Some of the worst ID pics ever but it looks more like a Hemiaspis to me. Someone more familiar with the east coast small Elapids will be more likely to pic it from other characters than I can.


----------



## GeckoJosh (Mar 31, 2013)

The species pictured is a Marsh Snake _Hemiaspis signata, _it is a venomous Elapid (but not considered extremely dangerous) that feeds on frogs and skinks, they rarely exceed 50cm.

The cream marking with a black upper edge starting at the eye and finishing at the nape is a unique characteristic of this species, it also has a 2nd cream stripe along the side of the bottom jaw. The ventral scales (underbelly) are usually dark blue or grey but it some populations they can also be light yellow or salmon pink in colour. the anal scale is divided.

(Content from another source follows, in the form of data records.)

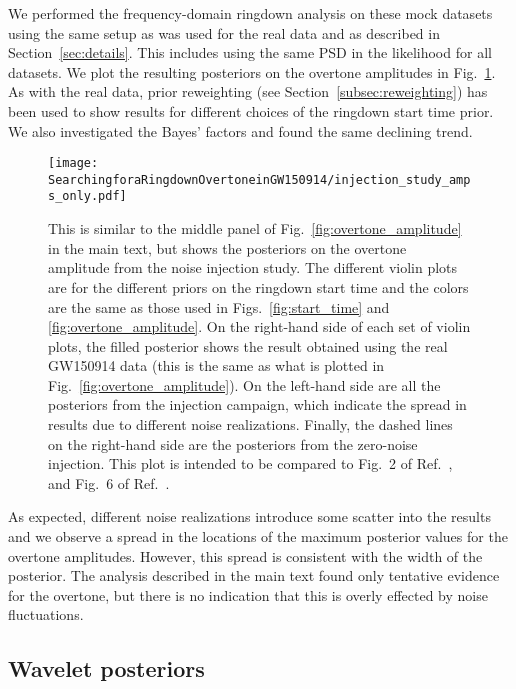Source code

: We performed the frequency-domain ringdown analysis on these mock datasets using the same setup as was used for the real data and as described in Section~\ref{sec:details}.
This includes using the same PSD in the likelihood for all datasets.
We plot the resulting posteriors on the overtone amplitudes in Fig.~\ref{fig:injection_study}.
As with the real data, prior reweighting (see Section~\ref{subsec:reweighting}) has been used to show results for different choices of the ringdown start time prior.
We also investigated the Bayes' factors and found the same declining trend.

\begin{figure}[t]
    \centering
    \texttt{[image: SearchingforaRingdownOvertoneinGW150914/injection\_study\_amps\_only.pdf]}
    \caption[Posteriors on the overtone amplitude from a noise injection study]{ 
    This is similar to the middle panel of Fig.~\ref{fig:overtone_amplitude} in the main text, but shows the posteriors on the overtone amplitude from the noise injection study.
    The different violin plots are for the different priors on the ringdown start time and the colors are the same as those used in Figs.~\ref{fig:start_time} and \ref{fig:overtone_amplitude}.
    On the right-hand side of each set of violin plots, the filled posterior shows the result obtained using the real GW150914 data (this is the same as what is plotted in Fig.~\ref{fig:overtone_amplitude}). 
    On the left-hand side are all the posteriors from the injection campaign, which indicate the spread in results due to different noise realizations.  
    Finally, the dashed lines on the right-hand side are the posteriors from the zero-noise injection.
    This plot is intended to be compared to Fig.~2 of Ref.~\cite{Cotesta:2022pci}, and Fig.~6 of Ref.~\cite{Isi:2022mhy}.
    }
    \label{fig:injection_study}
\end{figure}

As expected, different noise realizations introduce some scatter into the results and we observe a spread in the locations of the maximum posterior values for the overtone amplitudes. 
However, this spread is consistent with the width of the posterior. 
The analysis described in the main text found only tentative evidence for the overtone, but there is no indication that this is overly effected by noise fluctuations.


\subsection{Wavelet posteriors}\label{app:W3}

Another species called the White-lipped Snake _Drysdalia caronoides_ is very similar but it has an unbroken cream stripe with a black upper-edge starting at tip of the snout which progresses along the upper lip and extends down to the beginning of the nape. It has cream or pink coloured ventral scales and a single anal scale.


----------



## saintanger (Mar 31, 2013)

thanks heaps, pics can't be to bad if it can still be identified.


----------



## Echiopsis (Mar 31, 2013)

saintanger said:


> thanks heaps, pics can't be to bad if it can still be identified.



:lol: Right.....


----------



## saintanger (Mar 31, 2013)

just for you


----------



## Echiopsis (Mar 31, 2013)

Beautiful, that's the bit we needed to see.


----------



## saintanger (Mar 31, 2013)

lol, hard wen your trying to take pics and your trying to keep your 22 month old from grabbing the tub. will be released down the road at the local bush.


----------



## Bluetongue1 (Apr 1, 2013)

Its other common name is Black-bellied Swamp Snake. If you have a look through the bottom of the container, you will see why. This is in stark contrast to the belly of the White-lipped Snake, with which it can be confused, which is cream to orange or pink. So the number of pale stripes on the face and the colour of the ventrals will help you sort those two out. 

Blue


----------